I work in a field where public safety is paramount. If someone in my profession tells me they have a great new idea for a bridge design, I'm going to consider it a bad idea until it is proven otherwise. I'm not sure why that approach to business -- and life in general -- would be a problem for anyone.
Caution and skepticism are not classical fallacies.
***a priori reasoning IS a classical fallacy and you upheld it as if it were sound reasoning.
I work in a field where public safety is paramount.
***Then learn to avoid classic fallacies.
If someone in my profession tells me they have a great new idea for a bridge design,
***That would be the difference between DEDUCTIVE reasoning and INDUCTIVE reasoning. I have noticed that engineers have this tendency to misapply deductive principles upon inductive realms.
I’m going to consider it a bad idea until it is proven otherwise.

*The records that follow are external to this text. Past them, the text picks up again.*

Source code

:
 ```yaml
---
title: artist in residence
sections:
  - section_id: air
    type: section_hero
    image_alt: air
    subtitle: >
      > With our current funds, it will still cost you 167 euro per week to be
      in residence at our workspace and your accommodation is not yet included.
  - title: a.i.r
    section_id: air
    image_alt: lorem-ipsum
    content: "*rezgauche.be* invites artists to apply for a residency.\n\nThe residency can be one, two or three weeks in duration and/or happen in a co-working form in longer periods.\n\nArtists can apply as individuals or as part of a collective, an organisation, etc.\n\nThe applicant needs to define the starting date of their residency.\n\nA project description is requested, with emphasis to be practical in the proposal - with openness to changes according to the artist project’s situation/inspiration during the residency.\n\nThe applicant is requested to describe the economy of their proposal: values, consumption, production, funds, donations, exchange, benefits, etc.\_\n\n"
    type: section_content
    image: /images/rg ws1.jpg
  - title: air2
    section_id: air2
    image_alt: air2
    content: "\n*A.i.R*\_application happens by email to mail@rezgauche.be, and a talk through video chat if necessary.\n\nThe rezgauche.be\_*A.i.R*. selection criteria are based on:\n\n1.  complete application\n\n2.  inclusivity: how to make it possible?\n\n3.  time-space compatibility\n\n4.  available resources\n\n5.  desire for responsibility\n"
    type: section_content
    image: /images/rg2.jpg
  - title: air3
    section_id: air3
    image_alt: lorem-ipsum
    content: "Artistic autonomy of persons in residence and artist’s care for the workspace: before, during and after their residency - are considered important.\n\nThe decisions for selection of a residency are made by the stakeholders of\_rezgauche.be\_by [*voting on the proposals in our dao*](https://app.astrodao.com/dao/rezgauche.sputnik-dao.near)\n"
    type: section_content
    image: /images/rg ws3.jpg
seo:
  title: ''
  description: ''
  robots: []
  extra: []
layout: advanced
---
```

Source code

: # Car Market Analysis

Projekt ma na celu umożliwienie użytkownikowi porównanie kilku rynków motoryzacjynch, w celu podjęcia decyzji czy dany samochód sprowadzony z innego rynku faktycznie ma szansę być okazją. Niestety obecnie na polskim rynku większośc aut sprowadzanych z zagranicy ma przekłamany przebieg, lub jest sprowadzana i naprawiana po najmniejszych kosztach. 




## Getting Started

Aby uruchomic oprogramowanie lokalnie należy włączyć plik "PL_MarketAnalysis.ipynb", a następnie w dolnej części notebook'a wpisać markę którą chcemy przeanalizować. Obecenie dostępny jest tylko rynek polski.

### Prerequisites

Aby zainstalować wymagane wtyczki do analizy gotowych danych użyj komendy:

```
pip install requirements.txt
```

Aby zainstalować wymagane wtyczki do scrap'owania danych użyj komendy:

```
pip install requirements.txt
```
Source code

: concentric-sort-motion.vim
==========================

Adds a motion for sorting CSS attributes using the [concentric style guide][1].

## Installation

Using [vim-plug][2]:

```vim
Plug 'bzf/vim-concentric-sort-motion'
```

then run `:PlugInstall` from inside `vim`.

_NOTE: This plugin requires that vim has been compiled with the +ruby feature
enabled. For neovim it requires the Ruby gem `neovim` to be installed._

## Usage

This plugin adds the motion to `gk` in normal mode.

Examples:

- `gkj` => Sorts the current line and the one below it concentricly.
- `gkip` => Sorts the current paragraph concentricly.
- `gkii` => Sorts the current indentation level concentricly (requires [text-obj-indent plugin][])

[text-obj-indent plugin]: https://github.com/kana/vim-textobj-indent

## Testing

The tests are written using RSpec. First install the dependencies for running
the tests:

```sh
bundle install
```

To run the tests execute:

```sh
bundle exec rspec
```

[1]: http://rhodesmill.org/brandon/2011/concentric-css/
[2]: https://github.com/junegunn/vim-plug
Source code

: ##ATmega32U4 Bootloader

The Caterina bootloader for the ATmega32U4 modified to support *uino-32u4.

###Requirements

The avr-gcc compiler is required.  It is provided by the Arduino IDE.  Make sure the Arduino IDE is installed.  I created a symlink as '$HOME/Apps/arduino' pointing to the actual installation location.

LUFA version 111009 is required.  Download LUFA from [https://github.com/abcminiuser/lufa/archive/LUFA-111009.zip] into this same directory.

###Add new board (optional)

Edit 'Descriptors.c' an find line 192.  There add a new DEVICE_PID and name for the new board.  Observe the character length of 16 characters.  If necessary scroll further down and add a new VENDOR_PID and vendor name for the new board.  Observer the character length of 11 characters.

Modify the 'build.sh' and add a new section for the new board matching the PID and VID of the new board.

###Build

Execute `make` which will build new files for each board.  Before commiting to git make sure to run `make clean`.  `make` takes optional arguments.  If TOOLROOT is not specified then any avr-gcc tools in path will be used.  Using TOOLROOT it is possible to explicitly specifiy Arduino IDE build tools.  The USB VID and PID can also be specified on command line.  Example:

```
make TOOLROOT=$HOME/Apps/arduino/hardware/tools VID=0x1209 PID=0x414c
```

***I’ll just consider everything you say to be a bad idea until it is proven otherwise. You don’t even know the difference between inductive reasoning and deductive.

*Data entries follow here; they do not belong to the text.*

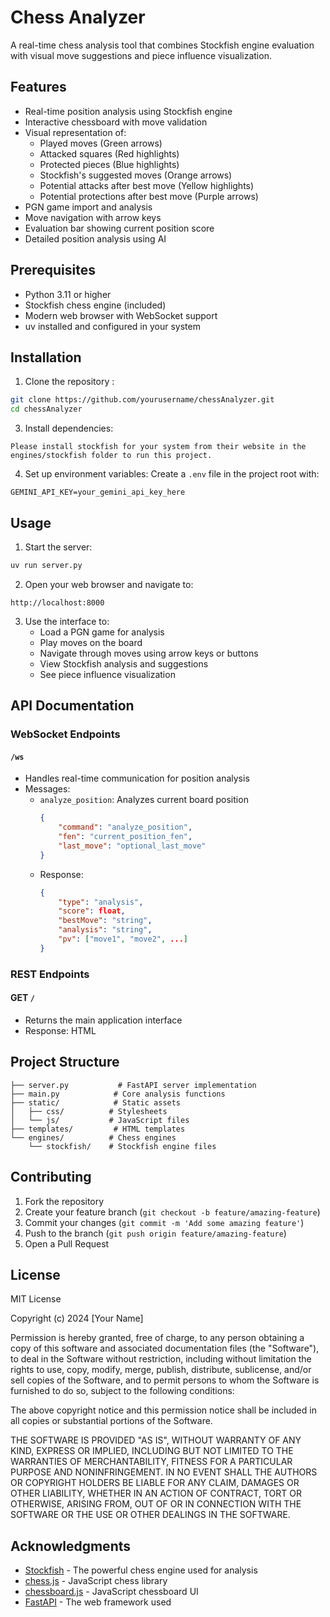 # Chess Analyzer

A real-time chess analysis tool that combines Stockfish engine evaluation with visual move suggestions and piece influence visualization.

## Features

- Real-time position analysis using Stockfish engine
- Interactive chessboard with move validation
- Visual representation of:
  - Played moves (Green arrows)
  - Attacked squares (Red highlights)
  - Protected pieces (Blue highlights)
  - Stockfish's suggested moves (Orange arrows)
  - Potential attacks after best move (Yellow highlights)
  - Potential protections after best move (Purple arrows)
- PGN game import and analysis
- Move navigation with arrow keys
- Evaluation bar showing current position score
- Detailed position analysis using AI

## Prerequisites

- Python 3.11 or higher
- Stockfish chess engine (included)
- Modern web browser with WebSocket support
- uv installed and configured in your system

## Installation
1. Clone the repository :
```bash
git clone https://github.com/yourusername/chessAnalyzer.git
cd chessAnalyzer
```
3. Install dependencies:
 
  `Please install stockfish for your system from their website in the engines/stockfish folder to run this project.`


4. Set up environment variables:
Create a `.env` file in the project root with:
```
GEMINI_API_KEY=your_gemini_api_key_here
```

## Usage

1. Start the server:
```bash
uv run server.py
```

2. Open your web browser and navigate to:
```
http://localhost:8000
```

3. Use the interface to:
   - Load a PGN game for analysis
   - Play moves on the board
   - Navigate through moves using arrow keys or buttons
   - View Stockfish analysis and suggestions
   - See piece influence visualization

## API Documentation

### WebSocket Endpoints

#### `/ws`
- Handles real-time communication for position analysis
- Messages:
  - `analyze_position`: Analyzes current board position
    ```json
    {
        "command": "analyze_position",
        "fen": "current_position_fen",
        "last_move": "optional_last_move"
    }
    ```
  - Response:
    ```json
    {
        "type": "analysis",
        "score": float,
        "bestMove": "string",
        "analysis": "string",
        "pv": ["move1", "move2", ...]
    }
    ```

### REST Endpoints

#### GET `/`
- Returns the main application interface
- Response: HTML

## Project Structure

```
├── server.py           # FastAPI server implementation
├── main.py            # Core analysis functions
├── static/            # Static assets
│   ├── css/          # Stylesheets
│   └── js/           # JavaScript files
├── templates/         # HTML templates
└── engines/          # Chess engines
    └── stockfish/    # Stockfish engine files
```

## Contributing

1. Fork the repository
2. Create your feature branch (`git checkout -b feature/amazing-feature`)
3. Commit your changes (`git commit -m 'Add some amazing feature'`)
4. Push to the branch (`git push origin feature/amazing-feature`)
5. Open a Pull Request

## License

MIT License

Copyright (c) 2024 [Your Name]

Permission is hereby granted, free of charge, to any person obtaining a copy
of this software and associated documentation files (the "Software"), to deal
in the Software without restriction, including without limitation the rights
to use, copy, modify, merge, publish, distribute, sublicense, and/or sell
copies of the Software, and to permit persons to whom the Software is
furnished to do so, subject to the following conditions:

The above copyright notice and this permission notice shall be included in all
copies or substantial portions of the Software.

THE SOFTWARE IS PROVIDED "AS IS", WITHOUT WARRANTY OF ANY KIND, EXPRESS OR
IMPLIED, INCLUDING BUT NOT LIMITED TO THE WARRANTIES OF MERCHANTABILITY,
FITNESS FOR A PARTICULAR PURPOSE AND NONINFRINGEMENT. IN NO EVENT SHALL THE
AUTHORS OR COPYRIGHT HOLDERS BE LIABLE FOR ANY CLAIM, DAMAGES OR OTHER
LIABILITY, WHETHER IN AN ACTION OF CONTRACT, TORT OR OTHERWISE, ARISING FROM,
OUT OF OR IN CONNECTION WITH THE SOFTWARE OR THE USE OR OTHER DEALINGS IN THE
SOFTWARE.

## Acknowledgments

- [Stockfish](https://stockfishchess.org/) - The powerful chess engine used for analysis
- [chess.js](https://github.com/jhlywa/chess.js) - JavaScript chess library
- [chessboard.js](https://chessboardjs.com/) - JavaScript chessboard UI
- [FastAPI](https://fastapi.tiangolo.com/) - The web framework used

I’m not sure why that approach to business — and life in general — would be a problem for anyone.
***Because it tosses good ideas. You don’t know how to use inductive reasoning. People like you are just bypassed in industries, and you don’t even know it. That’s how guys like Elon Musk are building space ships while you’re designing a pedal-powered 2-wheel transportation device with bells & whistles.